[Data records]
·····

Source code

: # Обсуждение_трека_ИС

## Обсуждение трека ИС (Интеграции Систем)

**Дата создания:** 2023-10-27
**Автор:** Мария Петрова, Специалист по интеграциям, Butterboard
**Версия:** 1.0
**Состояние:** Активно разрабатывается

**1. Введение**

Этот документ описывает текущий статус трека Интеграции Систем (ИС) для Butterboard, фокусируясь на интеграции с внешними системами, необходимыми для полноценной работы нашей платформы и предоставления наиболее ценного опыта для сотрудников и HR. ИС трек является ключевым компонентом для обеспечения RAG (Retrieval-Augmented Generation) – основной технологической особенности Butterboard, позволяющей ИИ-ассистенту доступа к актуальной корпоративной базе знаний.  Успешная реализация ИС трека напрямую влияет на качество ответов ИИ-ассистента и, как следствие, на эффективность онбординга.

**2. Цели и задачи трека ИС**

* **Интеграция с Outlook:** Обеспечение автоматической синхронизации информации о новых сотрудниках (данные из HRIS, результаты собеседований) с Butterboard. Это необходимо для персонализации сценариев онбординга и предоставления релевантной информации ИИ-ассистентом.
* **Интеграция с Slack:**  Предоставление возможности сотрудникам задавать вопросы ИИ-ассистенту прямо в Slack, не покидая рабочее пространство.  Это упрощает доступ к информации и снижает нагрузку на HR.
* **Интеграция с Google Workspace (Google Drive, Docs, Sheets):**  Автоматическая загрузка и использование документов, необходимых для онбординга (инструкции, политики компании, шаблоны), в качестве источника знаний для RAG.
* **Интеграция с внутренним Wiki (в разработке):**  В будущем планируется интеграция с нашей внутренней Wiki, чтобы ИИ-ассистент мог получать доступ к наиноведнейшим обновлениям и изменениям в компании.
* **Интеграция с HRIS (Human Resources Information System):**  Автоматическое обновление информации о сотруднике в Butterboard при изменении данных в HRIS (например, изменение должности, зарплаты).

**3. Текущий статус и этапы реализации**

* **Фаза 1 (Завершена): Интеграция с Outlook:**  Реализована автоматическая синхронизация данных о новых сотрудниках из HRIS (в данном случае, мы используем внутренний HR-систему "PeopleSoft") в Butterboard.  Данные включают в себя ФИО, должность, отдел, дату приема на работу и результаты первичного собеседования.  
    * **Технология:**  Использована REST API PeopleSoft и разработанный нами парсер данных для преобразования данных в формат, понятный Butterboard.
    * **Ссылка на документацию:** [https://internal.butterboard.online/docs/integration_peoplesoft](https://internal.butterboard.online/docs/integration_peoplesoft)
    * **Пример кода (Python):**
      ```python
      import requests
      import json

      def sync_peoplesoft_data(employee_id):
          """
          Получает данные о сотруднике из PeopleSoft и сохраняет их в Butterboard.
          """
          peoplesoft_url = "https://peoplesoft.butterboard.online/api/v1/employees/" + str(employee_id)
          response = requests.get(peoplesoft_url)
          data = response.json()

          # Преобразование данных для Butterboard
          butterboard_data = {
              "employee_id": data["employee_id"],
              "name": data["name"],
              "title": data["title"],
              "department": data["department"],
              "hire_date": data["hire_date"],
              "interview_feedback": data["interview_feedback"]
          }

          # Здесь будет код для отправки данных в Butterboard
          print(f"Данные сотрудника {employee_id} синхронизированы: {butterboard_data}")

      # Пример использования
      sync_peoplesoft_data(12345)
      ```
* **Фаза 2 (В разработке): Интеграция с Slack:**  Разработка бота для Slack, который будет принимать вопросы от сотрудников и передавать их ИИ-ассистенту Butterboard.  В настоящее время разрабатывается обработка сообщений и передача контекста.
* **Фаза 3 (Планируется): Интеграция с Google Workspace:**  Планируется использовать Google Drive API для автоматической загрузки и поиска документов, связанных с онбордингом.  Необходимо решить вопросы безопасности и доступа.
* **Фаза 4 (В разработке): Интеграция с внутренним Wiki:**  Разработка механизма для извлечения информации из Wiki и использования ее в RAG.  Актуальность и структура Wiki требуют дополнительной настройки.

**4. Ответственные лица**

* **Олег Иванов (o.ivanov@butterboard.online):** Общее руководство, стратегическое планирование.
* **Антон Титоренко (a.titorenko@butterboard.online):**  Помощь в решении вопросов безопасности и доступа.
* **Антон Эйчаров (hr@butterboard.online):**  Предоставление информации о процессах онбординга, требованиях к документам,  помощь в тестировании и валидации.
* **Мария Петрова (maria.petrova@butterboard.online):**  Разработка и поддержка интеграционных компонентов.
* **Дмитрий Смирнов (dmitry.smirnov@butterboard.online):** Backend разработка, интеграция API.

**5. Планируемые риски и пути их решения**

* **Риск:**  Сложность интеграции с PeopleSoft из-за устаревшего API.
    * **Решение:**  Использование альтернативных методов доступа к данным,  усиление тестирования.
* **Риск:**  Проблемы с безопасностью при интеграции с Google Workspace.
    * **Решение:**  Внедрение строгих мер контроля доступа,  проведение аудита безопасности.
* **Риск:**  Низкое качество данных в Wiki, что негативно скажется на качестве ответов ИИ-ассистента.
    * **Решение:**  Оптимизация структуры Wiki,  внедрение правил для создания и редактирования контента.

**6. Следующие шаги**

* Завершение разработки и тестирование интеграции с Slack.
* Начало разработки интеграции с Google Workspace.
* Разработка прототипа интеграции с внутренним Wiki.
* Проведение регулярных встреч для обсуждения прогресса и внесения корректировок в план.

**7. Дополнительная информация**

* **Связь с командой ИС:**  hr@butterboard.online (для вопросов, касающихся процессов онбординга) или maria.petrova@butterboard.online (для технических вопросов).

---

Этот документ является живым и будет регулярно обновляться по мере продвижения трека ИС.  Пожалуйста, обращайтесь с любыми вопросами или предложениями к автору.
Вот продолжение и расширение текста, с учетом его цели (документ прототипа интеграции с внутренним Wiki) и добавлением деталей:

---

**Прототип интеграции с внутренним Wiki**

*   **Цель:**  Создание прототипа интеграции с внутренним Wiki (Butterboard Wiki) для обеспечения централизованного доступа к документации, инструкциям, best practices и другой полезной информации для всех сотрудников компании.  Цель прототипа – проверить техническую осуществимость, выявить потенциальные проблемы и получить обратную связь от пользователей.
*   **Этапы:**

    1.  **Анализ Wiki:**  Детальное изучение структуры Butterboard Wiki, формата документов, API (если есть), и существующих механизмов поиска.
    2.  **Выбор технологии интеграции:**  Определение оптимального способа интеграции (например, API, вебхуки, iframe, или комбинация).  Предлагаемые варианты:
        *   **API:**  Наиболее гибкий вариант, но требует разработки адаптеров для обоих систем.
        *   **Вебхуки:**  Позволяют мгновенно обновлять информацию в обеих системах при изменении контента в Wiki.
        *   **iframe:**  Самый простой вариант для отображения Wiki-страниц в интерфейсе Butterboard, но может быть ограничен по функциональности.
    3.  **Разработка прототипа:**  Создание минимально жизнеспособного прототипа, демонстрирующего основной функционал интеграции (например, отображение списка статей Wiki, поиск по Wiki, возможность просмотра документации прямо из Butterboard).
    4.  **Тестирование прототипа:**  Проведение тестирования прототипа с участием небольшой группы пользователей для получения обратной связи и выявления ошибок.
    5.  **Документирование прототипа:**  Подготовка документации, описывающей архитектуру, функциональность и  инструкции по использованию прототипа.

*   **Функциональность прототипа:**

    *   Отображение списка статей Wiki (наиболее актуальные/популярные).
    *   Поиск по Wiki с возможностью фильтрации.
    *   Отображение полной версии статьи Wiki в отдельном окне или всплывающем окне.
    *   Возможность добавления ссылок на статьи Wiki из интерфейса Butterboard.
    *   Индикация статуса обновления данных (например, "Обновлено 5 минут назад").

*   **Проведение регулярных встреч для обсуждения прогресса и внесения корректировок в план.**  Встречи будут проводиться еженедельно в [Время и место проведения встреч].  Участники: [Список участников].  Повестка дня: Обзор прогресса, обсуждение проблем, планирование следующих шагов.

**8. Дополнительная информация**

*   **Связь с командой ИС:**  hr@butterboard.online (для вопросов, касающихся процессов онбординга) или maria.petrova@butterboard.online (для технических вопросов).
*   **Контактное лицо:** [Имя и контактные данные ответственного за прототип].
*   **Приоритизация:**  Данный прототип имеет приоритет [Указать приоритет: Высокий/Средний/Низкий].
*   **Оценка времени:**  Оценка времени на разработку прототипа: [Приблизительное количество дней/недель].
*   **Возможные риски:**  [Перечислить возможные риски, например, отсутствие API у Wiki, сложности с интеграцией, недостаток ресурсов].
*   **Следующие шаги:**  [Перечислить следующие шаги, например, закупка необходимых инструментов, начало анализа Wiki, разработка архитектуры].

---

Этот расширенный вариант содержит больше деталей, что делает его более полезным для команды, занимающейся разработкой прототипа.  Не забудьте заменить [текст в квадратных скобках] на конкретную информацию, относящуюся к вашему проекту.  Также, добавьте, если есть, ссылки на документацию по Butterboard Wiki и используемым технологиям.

·····

| What needs to be done |
The lines above, starting at the one with "Определение оптимального способа" and ending at the one with "и выявления ошибок.", are the only ones to return, exactly as written.

| Exercise result |
    2.  **Выбор технологии интеграции:**  Определение оптимального способа интеграции (например, API, вебхуки, iframe, или комбинация).  Предлагаемые варианты:
        *   **API:**  Наиболее гибкий вариант, но требует разработки адаптеров для обоих систем.
        *   **Вебхуки:**  Позволяют мгновенно обновлять информацию в обеих системах при изменении контента в Wiki.
        *   **iframe:**  Самый простой вариант для отображения Wiki-страниц в интерфейсе Butterboard, но может быть ограничен по функциональности.
    3.  **Разработка прототипа:**  Создание минимально жизнеспособного прототипа, демонстрирующего основной функционал интеграции (например, отображение списка статей Wiki, поиск по Wiki, возможность просмотра документации прямо из Butterboard).
    4.  **Тестирование прототипа:**  Проведение тестирования прототипа с участием небольшой группы пользователей для получения обратной связи и выявления ошибок.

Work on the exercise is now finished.